Между двумя моделями, которые выпредложили примерку и способ диагностики найденной вами ошибки.Один из простых подходов - указать «многословное» соответствие проблемной модели:
> lme(conc~ 1, random=~age|Lot, data=IGF, control = lmeControl(msVerbose = TRUE))
0: 602.96050: 2.63471 4.78706 141.598
1: 602.85855: 3.09182 4.81754 141.597
2: 602.85312: 3.12199 4.97587 141.598
3: 602.83803: 3.23502 4.93514 141.598
(truncated)
48: 602.76219: 6.22172 4.81029 4211.89
49: 602.76217: 6.26814 4.81000 4425.23
50: 602.76216: 6.31630 4.80997 4638.57
50: 602.76216: 6.31630 4.80997 4638.57
Первый термин - REML (я думаю).Сроки со второго по четвертый - это параметры объекта с именем lmeSt
класса lmeStructInt
, lmeStruct
и modelStruct
.Если вы используете отладчик Rstudio для проверки атрибутов этого объекта (стержня проблемы), вы увидите, что это компонент случайных эффектов, который взрывается здесь.coef(lmeSt)
после 50 итераций выдает
reStruct.Lot1 reStruct.Lot2 reStruct.Lot3
6.316295 4.809975 4638.570586
, как показано выше, и выдает
> coef(lmeSt, unconstrained = FALSE)
reStruct.Lot.var((Intercept)) reStruct.Lot.cov(age,(Intercept))
306382.7 2567534.6
reStruct.Lot.var(age)
21531399.4
, что совпадает с
Browse[1]> lmeSt$reStruct$Lot
Positive definite matrix structure of class pdLogChol representing
(Intercept) age
(Intercept) 306382.7 2567535
age 2567534.6 21531399
Так что четкая ковариацияиз случайных эффектов это то, что взрывается здесь для этого конкретного оптимизатора.Процедуры PORT в nlminb
были подвергнуты критике за их неинформативные ошибки.Текст от Дэвида Гея (Bell Labs) находится здесь http://ms.mcmaster.ca/~bolker/misc/port.pdf Документация PORT предлагает нашу ошибку 7 от использования максимального значения в 1 миллиард итеров "x может иметь слишком много свободных компонентов. См. §5.".Вместо того, чтобы исправить алгоритм, мы должны спросить, есть ли приблизительные результаты, которые должны привести к аналогичным результатам.Например, легко установить объект lmList
, чтобы получить случайную точку пересечения и случайную дисперсию наклона:
> fit <- lmList(conc ~ age | Lot, data=IGF)
> cov(coef(fit))
(Intercept) age
(Intercept) 0.13763699 -0.018609973
age -0.01860997 0.003435819
, хотя в идеале они должны быть взвешены с помощью соответствующих им весов точности:
Для использования пакета nlme
отмечу, что безусловная оптимизация с использованием BFGS не приводит к такой ошибке и дает аналогичные результаты:
> lme(conc ~ 1, data=IGF, random=~age|Lot, control = lmeControl(opt = 'optim'))
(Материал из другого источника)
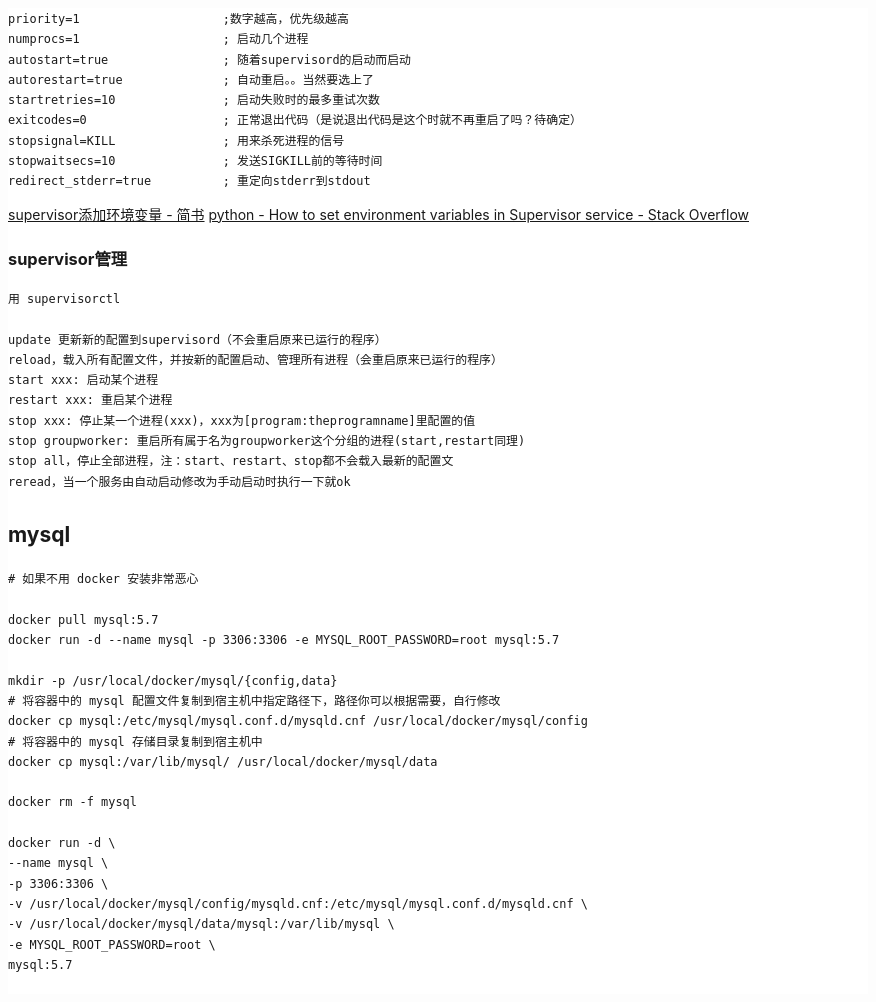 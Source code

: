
 ```
priority=1                    ;数字越高，优先级越高
numprocs=1                    ; 启动几个进程
autostart=true                ; 随着supervisord的启动而启动
autorestart=true              ; 自动重启。。当然要选上了
startretries=10               ; 启动失败时的最多重试次数
exitcodes=0                   ; 正常退出代码（是说退出代码是这个时就不再重启了吗？待确定）
stopsignal=KILL               ; 用来杀死进程的信号
stopwaitsecs=10               ; 发送SIGKILL前的等待时间
redirect_stderr=true          ; 重定向stderr到stdout
```



[supervisor添加环境变量 - 简书](https://www.jianshu.com/p/9f81b42fea2a)
[python - How to set environment variables in Supervisor service - Stack Overflow](https://stackoverflow.com/questions/17055951/how-to-set-environment-variables-in-supervisor-service)

### supervisor管理

```shell
用 supervisorctl

update 更新新的配置到supervisord（不会重启原来已运行的程序）
reload，载入所有配置文件，并按新的配置启动、管理所有进程（会重启原来已运行的程序）
start xxx: 启动某个进程
restart xxx: 重启某个进程
stop xxx: 停止某一个进程(xxx)，xxx为[program:theprogramname]里配置的值
stop groupworker: 重启所有属于名为groupworker这个分组的进程(start,restart同理)
stop all，停止全部进程，注：start、restart、stop都不会载入最新的配置文
reread，当一个服务由自动启动修改为手动启动时执行一下就ok
```

## mysql

```shell
# 如果不用 docker 安装非常恶心

docker pull mysql:5.7
docker run -d --name mysql -p 3306:3306 -e MYSQL_ROOT_PASSWORD=root mysql:5.7

mkdir -p /usr/local/docker/mysql/{config,data}
# 将容器中的 mysql 配置文件复制到宿主机中指定路径下，路径你可以根据需要，自行修改
docker cp mysql:/etc/mysql/mysql.conf.d/mysqld.cnf /usr/local/docker/mysql/config
# 将容器中的 mysql 存储目录复制到宿主机中
docker cp mysql:/var/lib/mysql/ /usr/local/docker/mysql/data

docker rm -f mysql

docker run -d \
--name mysql \
-p 3306:3306 \
-v /usr/local/docker/mysql/config/mysqld.cnf:/etc/mysql/mysql.conf.d/mysqld.cnf \
-v /usr/local/docker/mysql/data/mysql:/var/lib/mysql \
-e MYSQL_ROOT_PASSWORD=root \
mysql:5.7


```
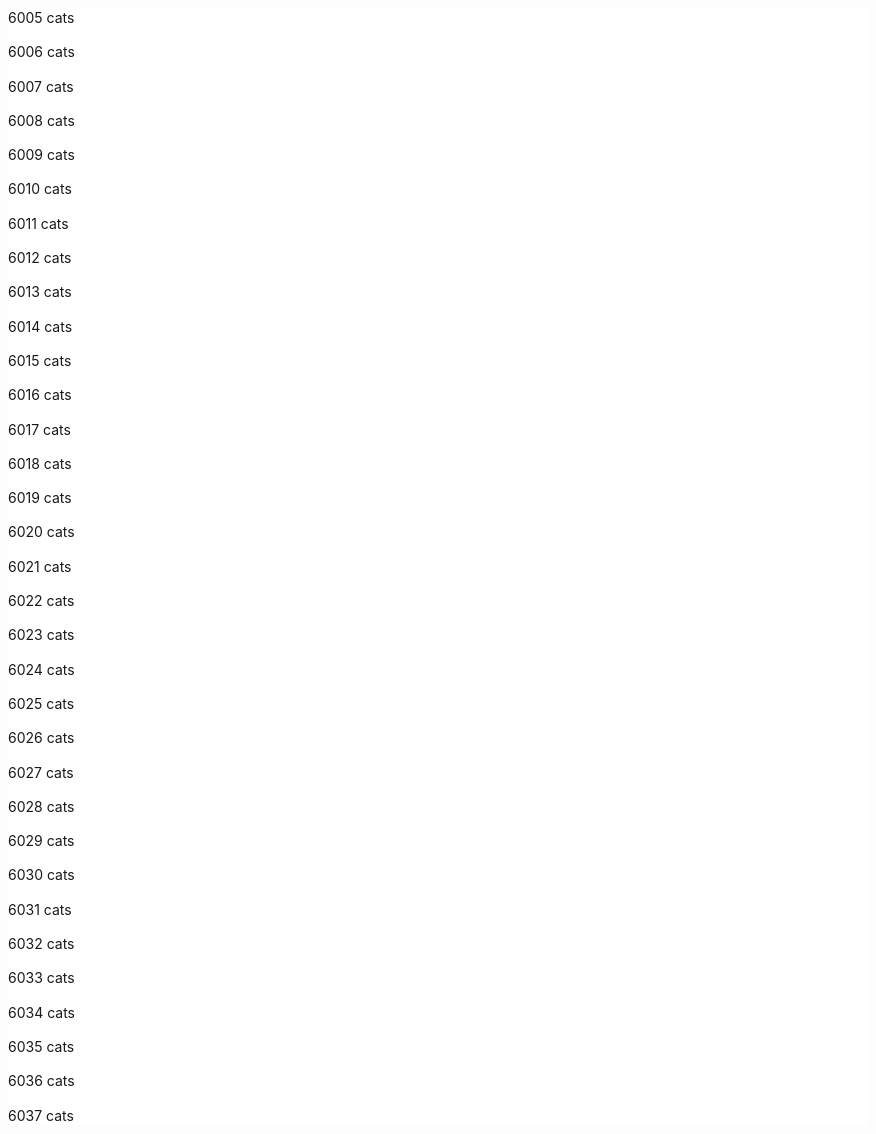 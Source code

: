 6005 cats

6006 cats

6007 cats

6008 cats

6009 cats

6010 cats

6011 cats

6012 cats

6013 cats

6014 cats

6015 cats

6016 cats

6017 cats

6018 cats

6019 cats

6020 cats

6021 cats

6022 cats

6023 cats

6024 cats

6025 cats

6026 cats

6027 cats

6028 cats

6029 cats

6030 cats

6031 cats

6032 cats

6033 cats

6034 cats

6035 cats

6036 cats

6037 cats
Linear mixed-effects model fit by REML
Data: IGF
Log-restricted-likelihood: -292.9675
Fixed: conc ~ 1
(Intercept)
5.333577
Random effects:
Formula: ~age | Lot
Structure: General positive-definite, Log-Cholesky parametrization
StdDev Corr
(Intercept) 0.032109976 (Intr)
age 0.005647296 -0.698
Residual 0.820819785
Number of Observations: 237
Number of Groups: 10
Альтернативное синтаксическое объявление такой модели может быть сделано с помощьюГораздо проще lme4
пакет:
library(lme4)
lmer(conc ~ 1 + (age | Lot), data=IGF)
, что дает:
> lmer(conc ~ 1 + (age | Lot), data=IGF)
Linear mixed model fit by REML ['lmerMod']
Formula: conc ~ 1 + (age | Lot)
Data: IGF
REML criterion at convergence: 585.7987
Random effects:
Groups Name Std.Dev. Corr
Lot (Intercept) 0.056254
age 0.006687 -1.00
Residual 0.820609
Number of obs: 237, groups: Lot, 10
Fixed Effects:
(Intercept)
5.331
Атрибут lmer
и его оптимизатор заключается в том, что корреляции случайных эффектов очень близки к 1, 0или -1 просто устанавливаются на эти значения, поскольку это существенно упрощает оптимизацию (и статистическую эффективность оценки).
В совокупности это не предполагает, что возраст не имеетэффект, как было сказано ранее, и этот аргумент может быть подтвержден числовыми результатами.